Come sottolinea Liguori, siamo in presenza di una lettura con la quale bisogna fare i conti. Per comprendere la vitalità del Gramsci di Togliatti conviene prendere le mosse dalla rivoluzione d’Ottobre, che costituisce l’atto di nascita politica dei due dirigenti comunisti. Essa per un verso scoppia sull’onda della lotta contro la guerra provocata dalla rivalità tra le grandi potenze capitalistiche e coloniali e contro gli sciovinismi e gli angusti nazionalismi che l’avevano attizzata; per un altro verso chiama alla lotta i popoli coloniali perché si costituiscano come Stati nazionali indipendenti. Se il primo aspetto è dichiaratamente internazionalista e universalista, il secondo mette in discussione l’ideologia “internazionalista” e “universalista” che presiedeva all’espansione coloniale dell’Occidente. C’è contraddizione tra i due aspetti? In realtà, il secondo aspetto ha un contenuto non meno internazionalista e universalista del primo. Non è autentico l’universalismo o l’internazionalismo che non sappia rispettare le peculiarità nazionali, e che si rifiuti di riconoscere il principio dell’uguaglianza tra le nazioni. E’ qui la forza, filosofica e politica, della visione di Gramsci e Togliatti – Liguori ha ragione ad affermare la sostanziale continuità tra queste due personalità.

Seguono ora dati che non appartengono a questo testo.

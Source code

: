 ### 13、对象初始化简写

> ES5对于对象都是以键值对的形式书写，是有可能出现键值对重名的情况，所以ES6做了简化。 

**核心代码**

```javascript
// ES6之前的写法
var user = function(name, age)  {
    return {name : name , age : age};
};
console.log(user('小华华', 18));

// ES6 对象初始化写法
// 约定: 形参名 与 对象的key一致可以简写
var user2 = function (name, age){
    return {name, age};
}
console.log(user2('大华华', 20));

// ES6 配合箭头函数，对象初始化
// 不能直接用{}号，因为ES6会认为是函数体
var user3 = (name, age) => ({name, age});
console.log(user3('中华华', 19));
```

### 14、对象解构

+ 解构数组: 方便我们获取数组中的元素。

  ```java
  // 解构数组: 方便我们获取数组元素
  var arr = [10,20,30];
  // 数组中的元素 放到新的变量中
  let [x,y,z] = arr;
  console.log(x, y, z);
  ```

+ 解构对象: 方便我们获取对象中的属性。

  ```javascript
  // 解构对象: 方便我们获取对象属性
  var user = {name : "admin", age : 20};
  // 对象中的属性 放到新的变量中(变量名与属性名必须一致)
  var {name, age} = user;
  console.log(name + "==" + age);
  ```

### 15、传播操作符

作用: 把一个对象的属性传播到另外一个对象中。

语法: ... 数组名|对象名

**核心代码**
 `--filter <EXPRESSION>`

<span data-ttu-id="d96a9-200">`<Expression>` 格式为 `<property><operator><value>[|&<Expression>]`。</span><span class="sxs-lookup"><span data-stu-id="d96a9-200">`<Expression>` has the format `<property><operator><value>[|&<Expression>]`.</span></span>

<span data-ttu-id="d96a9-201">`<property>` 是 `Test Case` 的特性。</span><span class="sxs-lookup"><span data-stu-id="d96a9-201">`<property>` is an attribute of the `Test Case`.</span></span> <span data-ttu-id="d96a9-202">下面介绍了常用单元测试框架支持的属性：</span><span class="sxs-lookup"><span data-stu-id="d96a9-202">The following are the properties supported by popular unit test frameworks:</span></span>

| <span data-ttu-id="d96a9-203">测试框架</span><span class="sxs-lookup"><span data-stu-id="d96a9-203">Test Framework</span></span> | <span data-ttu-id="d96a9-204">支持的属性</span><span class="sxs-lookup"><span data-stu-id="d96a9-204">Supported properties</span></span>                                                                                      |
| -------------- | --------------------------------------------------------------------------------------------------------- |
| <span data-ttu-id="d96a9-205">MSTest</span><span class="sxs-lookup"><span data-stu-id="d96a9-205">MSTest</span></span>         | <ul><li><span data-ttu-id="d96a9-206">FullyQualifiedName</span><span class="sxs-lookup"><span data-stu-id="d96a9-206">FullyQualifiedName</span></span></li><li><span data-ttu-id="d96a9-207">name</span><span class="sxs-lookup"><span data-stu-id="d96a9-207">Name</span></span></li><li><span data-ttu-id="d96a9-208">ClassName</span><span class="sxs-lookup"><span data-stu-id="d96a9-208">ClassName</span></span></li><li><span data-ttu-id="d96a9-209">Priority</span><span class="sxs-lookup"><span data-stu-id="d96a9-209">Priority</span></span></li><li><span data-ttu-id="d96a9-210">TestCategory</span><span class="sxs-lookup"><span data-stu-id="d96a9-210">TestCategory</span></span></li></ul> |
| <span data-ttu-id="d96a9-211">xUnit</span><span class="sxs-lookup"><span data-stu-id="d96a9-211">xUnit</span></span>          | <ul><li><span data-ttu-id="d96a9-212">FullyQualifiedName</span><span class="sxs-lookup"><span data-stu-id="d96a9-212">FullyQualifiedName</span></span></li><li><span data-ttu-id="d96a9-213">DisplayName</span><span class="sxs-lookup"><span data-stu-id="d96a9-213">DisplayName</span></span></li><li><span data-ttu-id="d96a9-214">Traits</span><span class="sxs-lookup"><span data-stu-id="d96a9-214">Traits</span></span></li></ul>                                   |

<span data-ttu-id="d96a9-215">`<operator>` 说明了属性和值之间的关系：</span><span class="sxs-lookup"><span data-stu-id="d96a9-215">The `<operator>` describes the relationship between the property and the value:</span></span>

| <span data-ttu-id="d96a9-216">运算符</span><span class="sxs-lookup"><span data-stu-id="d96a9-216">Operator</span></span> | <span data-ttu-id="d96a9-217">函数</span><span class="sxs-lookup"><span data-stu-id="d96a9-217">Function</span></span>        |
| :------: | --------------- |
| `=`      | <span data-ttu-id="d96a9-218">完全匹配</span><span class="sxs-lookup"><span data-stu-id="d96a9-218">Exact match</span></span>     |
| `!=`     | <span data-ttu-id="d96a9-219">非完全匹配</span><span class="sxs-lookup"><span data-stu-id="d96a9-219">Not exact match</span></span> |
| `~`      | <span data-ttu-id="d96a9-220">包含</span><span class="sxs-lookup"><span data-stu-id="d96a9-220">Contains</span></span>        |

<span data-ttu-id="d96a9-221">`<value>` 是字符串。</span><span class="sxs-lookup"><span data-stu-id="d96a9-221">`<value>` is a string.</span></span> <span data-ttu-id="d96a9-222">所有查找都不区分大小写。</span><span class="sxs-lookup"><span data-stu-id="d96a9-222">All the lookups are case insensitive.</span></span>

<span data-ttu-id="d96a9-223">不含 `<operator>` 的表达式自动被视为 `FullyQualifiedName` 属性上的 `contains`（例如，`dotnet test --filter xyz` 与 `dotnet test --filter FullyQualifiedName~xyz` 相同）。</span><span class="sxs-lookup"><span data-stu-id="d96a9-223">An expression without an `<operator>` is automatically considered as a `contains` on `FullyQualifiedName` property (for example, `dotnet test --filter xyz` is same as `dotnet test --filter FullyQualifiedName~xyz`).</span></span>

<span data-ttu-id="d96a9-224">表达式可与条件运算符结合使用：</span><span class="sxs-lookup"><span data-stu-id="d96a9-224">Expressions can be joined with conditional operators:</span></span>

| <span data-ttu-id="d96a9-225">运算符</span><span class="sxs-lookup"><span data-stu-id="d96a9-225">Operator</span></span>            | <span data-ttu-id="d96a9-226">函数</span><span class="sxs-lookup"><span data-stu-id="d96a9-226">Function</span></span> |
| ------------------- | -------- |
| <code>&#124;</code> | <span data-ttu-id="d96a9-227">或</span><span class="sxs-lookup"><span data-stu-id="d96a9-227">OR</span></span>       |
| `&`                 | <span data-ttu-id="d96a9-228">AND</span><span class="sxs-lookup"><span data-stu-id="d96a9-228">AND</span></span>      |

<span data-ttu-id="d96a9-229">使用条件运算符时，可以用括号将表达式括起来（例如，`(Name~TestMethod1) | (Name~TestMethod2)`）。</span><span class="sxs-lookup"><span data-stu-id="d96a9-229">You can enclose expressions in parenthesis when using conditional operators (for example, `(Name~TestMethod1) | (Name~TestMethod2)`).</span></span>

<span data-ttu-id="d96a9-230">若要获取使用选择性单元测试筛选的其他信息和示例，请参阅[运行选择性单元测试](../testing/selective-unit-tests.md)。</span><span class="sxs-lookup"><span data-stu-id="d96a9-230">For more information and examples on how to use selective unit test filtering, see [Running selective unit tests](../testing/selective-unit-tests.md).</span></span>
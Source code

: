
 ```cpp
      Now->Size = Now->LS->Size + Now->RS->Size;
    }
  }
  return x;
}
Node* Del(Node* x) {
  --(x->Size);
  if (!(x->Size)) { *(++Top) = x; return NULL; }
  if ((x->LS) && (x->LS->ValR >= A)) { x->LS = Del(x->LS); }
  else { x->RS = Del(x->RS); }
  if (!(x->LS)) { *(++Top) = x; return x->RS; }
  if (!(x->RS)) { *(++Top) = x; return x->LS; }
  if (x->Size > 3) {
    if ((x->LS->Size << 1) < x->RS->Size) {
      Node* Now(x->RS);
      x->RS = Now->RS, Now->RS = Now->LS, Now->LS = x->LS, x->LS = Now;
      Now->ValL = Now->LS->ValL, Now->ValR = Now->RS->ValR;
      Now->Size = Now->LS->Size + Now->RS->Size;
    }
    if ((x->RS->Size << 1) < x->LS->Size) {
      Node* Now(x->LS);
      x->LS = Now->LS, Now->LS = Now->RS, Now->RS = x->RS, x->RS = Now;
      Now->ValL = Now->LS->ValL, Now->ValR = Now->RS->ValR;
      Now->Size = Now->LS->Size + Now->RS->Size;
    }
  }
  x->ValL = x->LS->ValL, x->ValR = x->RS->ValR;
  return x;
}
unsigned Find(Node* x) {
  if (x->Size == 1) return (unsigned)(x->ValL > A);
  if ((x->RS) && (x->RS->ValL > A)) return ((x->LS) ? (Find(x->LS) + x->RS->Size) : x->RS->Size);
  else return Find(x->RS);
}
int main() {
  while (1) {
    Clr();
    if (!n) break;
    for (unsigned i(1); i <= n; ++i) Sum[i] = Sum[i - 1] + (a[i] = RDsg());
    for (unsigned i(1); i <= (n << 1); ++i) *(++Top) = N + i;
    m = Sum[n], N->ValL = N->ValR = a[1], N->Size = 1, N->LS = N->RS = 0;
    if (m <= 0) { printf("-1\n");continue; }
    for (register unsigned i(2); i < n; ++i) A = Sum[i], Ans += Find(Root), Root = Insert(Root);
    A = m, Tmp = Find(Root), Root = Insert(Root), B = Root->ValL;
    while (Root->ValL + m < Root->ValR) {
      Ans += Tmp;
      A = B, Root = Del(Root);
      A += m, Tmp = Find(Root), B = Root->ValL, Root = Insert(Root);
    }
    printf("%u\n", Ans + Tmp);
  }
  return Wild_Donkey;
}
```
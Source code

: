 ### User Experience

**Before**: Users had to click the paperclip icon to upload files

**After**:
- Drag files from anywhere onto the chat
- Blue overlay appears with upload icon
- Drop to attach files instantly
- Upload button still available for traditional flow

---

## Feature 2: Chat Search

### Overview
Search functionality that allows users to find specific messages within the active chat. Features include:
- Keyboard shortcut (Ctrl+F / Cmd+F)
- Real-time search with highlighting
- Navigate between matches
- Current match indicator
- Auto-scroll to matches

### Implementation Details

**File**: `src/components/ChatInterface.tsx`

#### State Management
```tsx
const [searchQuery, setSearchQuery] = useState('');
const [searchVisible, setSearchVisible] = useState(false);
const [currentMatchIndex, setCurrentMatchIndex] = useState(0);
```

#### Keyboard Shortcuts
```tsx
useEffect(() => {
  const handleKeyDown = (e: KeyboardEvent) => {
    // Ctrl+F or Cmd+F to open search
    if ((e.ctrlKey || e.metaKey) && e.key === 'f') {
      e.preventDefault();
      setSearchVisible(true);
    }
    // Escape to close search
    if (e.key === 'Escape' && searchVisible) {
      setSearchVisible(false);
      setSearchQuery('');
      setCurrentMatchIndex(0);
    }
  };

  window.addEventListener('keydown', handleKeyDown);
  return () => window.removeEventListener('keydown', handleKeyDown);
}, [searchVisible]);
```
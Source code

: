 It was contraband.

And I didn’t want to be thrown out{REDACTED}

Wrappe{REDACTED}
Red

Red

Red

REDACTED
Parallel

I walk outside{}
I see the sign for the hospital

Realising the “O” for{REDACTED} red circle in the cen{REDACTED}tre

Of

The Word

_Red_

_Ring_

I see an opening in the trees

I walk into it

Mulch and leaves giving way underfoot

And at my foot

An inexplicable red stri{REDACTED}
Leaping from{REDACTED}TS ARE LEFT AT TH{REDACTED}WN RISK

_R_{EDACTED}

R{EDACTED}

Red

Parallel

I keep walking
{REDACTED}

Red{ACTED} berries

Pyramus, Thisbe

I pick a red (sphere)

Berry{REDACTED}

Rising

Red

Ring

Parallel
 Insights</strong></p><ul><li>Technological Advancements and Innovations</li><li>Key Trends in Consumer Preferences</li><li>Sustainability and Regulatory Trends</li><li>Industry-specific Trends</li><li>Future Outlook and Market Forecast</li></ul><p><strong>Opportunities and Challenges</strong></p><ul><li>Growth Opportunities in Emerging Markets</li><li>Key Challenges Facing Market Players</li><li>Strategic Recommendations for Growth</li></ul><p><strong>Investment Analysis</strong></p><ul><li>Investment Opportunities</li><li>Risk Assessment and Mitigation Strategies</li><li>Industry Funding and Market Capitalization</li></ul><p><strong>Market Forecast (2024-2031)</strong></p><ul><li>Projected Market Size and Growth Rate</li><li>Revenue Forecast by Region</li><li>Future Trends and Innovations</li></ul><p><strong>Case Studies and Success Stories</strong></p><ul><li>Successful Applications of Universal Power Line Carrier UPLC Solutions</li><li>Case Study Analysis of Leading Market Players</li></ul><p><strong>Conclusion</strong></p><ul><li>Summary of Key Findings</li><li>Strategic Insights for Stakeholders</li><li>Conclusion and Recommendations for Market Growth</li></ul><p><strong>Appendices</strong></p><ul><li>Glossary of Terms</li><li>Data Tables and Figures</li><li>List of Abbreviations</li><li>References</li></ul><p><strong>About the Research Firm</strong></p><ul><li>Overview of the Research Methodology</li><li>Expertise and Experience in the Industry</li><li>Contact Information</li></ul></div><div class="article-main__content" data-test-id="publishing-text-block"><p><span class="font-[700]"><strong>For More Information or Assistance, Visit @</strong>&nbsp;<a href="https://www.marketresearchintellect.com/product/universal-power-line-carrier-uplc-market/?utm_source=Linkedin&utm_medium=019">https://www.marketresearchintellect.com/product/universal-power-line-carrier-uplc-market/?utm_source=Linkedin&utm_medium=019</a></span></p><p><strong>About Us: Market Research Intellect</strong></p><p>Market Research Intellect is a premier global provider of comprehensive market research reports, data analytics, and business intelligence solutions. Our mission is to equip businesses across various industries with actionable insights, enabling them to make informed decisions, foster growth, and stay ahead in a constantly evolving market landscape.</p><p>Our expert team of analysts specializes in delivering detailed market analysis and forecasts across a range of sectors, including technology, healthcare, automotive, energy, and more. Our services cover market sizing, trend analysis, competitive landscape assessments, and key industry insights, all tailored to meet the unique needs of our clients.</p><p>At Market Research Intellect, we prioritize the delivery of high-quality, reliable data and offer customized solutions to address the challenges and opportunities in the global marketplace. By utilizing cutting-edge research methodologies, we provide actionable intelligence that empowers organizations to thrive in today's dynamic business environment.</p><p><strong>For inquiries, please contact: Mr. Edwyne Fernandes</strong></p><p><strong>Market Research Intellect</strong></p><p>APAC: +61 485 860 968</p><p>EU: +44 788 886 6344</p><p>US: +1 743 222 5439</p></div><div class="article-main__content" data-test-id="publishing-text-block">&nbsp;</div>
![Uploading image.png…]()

E tale forza emerge con particolare nettezza in una situazione storica che, come dimostrano le guerre contro l’Iraq e la Jugoslavia e la crescente pressione politica e militare contro Cuba e la Cina, è caratterizzata dalla rinnovata vitalità dell'”universalismo” imperiale proprio della tradizione coloniale. Se la sinistra si rivela scarsamente attrezzata per contrastare questa ideologia, è anche in conseguenza dei limiti teorici del movimento del ’68: l’universalismo astratto, che motivava a suo tempo la liquidazione di Gramsci (colpevole di attardarsi sulla questione nazionale), spinge oggi a legittimare le guerre condotte in nome dell'”universalismo dei diritti dell’uomo”, questa nuova versione del “napoleonismo” condannato dai Quaderni del carcere.
Ben si comprende allora la riscoperta di Gramsci, almeno ad opera della sinistra che si rifiuta di salire sul carro dei vincitori. Forse è ora di riscoprire anche Togliatti, cui se non altro spetta il merito di aver richiamato l’attenzione su questa straordinaria figura di militante e pensatore comunista, a fronte dell’ostracismo che subiva sia da parte di larghe frange del movimento del ’68, sia dei settori più dogmatici del “socialismo reale”. Ragioni politiche ed etiche imporrebbero alla sinistra di riconoscere il suo debito di gratitudine nei confronti di Palmiro Togliatti. Ma, intanto, possiamo e dobbiamo essere grati a Guido Liguori per averci ripresentato, in una raccolta allargata rispetto alle precedenti (ormai da tempo esaurite e introvabili), gli Scritti su Gramsci. E’ un libro importante, che merita di essere discusso sul piano filosofico e politico.